[TASK MATERIAL]
--- --- ---

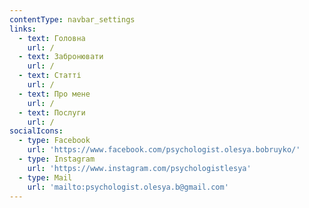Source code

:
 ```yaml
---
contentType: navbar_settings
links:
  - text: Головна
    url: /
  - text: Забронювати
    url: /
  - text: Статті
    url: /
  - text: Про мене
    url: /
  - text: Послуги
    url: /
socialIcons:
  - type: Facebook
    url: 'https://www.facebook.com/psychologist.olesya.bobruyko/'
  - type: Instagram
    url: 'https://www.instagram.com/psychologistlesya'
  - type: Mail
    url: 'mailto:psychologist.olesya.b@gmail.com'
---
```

--- --- ---

[TO DO] The lines to copy are those above that contain "https".

[SOLUTION FOR THIS EXERCISE]
    url: 'https://www.facebook.com/psychologist.olesya.bobruyko/'
    url: 'https://www.instagram.com/psychologistlesya'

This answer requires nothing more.